The other night I was lying in a comfortable king size bed in my mother's comfortable air conditioned house watching cable with remote in my hand at 11:30pm. I was watching a movie from the 80's and determined to finish it before I fell asleep.
On one commercial break, I wasn't really paying attention, but I looked up at the last minute to see the end of a truck commercial. All I saw, besides the back view of a truck was the words at the bottom of the screen, "Availability ends January 4th."
Satan really hit me with that. I leave for Africa on January 4th, and all of a sudden, everything I already knew became the only thing I could think about. In a couple of weeks I would have no air condition, no comfy bed, and certainly no cable in a comfy house. I would have to explain to my children that sleeping under a mosquito net every night wasn't going to be an option but a necessity.
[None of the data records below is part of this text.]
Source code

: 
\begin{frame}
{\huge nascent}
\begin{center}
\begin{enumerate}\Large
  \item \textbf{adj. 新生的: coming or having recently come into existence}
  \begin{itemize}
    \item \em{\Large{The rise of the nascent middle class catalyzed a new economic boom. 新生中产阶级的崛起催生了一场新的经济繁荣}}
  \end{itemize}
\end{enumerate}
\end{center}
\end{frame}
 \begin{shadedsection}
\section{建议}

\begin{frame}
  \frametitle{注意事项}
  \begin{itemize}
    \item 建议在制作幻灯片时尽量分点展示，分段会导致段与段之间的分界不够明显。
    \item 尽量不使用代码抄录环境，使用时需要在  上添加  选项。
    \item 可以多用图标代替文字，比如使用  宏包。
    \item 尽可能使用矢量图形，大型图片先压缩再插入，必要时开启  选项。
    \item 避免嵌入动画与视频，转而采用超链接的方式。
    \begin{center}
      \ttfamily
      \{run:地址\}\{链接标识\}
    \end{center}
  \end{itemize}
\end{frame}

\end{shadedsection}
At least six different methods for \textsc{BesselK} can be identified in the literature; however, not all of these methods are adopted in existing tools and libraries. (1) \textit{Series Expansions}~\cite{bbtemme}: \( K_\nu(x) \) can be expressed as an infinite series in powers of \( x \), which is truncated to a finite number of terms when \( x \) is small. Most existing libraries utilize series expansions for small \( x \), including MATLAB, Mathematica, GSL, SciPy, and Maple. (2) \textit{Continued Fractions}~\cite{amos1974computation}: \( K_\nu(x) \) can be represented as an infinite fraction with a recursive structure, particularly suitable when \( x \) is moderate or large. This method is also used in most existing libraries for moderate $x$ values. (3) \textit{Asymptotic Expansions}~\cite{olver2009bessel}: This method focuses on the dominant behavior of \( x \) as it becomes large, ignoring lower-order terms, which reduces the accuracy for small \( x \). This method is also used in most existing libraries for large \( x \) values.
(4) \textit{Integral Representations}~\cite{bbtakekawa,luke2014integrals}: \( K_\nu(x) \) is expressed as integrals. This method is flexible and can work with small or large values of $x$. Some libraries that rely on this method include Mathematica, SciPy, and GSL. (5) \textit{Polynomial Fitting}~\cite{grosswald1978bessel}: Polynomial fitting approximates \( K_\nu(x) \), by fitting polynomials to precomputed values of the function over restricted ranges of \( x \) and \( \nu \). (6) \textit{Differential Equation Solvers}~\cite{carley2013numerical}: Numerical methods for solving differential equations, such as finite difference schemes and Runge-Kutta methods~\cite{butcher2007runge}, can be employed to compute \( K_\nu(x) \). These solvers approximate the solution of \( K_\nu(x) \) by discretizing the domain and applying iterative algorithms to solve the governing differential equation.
After a few minutes of heart-racing thoughts and a little panic, I remembered my call. In Virginia, that is what we were told to think about at times like this. I just didn't think it would happen before I landed in Uganda.
God quietly repeated what He has said to me last year. "Kathryn, what are you here on Earth for?"
The panic settled, my heart stopped racing, and I realized that this is going to be a constant battle for a while until I realize that I do not deserve comfort. I was never promised air condition. I don't need a plush American life to exist.
Yep, I'll be working on my selfishness awhile.